Working data section start

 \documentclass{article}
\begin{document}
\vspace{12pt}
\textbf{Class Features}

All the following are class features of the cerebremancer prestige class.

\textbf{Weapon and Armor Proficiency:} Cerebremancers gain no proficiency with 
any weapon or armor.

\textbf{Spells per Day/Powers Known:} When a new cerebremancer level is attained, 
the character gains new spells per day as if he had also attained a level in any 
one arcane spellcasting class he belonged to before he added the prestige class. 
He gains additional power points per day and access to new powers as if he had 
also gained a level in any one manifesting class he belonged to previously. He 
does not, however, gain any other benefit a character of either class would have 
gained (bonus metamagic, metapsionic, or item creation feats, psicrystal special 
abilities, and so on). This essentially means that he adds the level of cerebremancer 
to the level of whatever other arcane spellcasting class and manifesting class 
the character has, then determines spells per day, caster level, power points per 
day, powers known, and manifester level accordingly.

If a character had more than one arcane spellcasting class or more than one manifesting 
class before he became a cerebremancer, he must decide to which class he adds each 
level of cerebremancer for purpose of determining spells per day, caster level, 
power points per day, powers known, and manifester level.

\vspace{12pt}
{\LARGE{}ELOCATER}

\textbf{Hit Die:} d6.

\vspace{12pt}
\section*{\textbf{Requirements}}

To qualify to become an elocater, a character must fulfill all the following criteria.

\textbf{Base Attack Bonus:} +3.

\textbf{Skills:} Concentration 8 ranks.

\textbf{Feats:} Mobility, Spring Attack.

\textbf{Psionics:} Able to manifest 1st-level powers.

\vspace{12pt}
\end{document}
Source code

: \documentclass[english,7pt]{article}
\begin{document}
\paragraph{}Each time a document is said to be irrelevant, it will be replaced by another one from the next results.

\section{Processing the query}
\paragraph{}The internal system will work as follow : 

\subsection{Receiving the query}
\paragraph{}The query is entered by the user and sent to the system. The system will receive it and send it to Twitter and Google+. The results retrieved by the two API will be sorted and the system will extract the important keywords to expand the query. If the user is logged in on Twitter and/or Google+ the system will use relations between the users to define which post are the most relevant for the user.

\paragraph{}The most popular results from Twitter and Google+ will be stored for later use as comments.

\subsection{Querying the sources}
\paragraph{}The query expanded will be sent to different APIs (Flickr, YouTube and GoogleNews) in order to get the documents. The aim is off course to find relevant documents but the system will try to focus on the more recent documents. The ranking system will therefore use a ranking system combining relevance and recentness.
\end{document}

Working data section end

◆ **Try it**
Send back the lines of the records word for word, from the very first through the line containing "If a character".

◆ **Output of the exercise**
 \documentclass{article}
\begin{document}
\vspace{12pt}
\textbf{Class Features}

All the following are class features of the cerebremancer prestige class.

\textbf{Weapon and Armor Proficiency:} Cerebremancers gain no proficiency with 
any weapon or armor.

\textbf{Spells per Day/Powers Known:} When a new cerebremancer level is attained, 
the character gains new spells per day as if he had also attained a level in any 
one arcane spellcasting class he belonged to before he added the prestige class. 
He gains additional power points per day and access to new powers as if he had 
also gained a level in any one manifesting class he belonged to previously. He 
does not, however, gain any other benefit a character of either class would have 
gained (bonus metamagic, metapsionic, or item creation feats, psicrystal special 
abilities, and so on). This essentially means that he adds the level of cerebremancer 
to the level of whatever other arcane spellcasting class and manifesting class 
the character has, then determines spells per day, caster level, power points per 
day, powers known, and manifester level accordingly.

If a character had more than one arcane spellcasting class or more than one manifesting 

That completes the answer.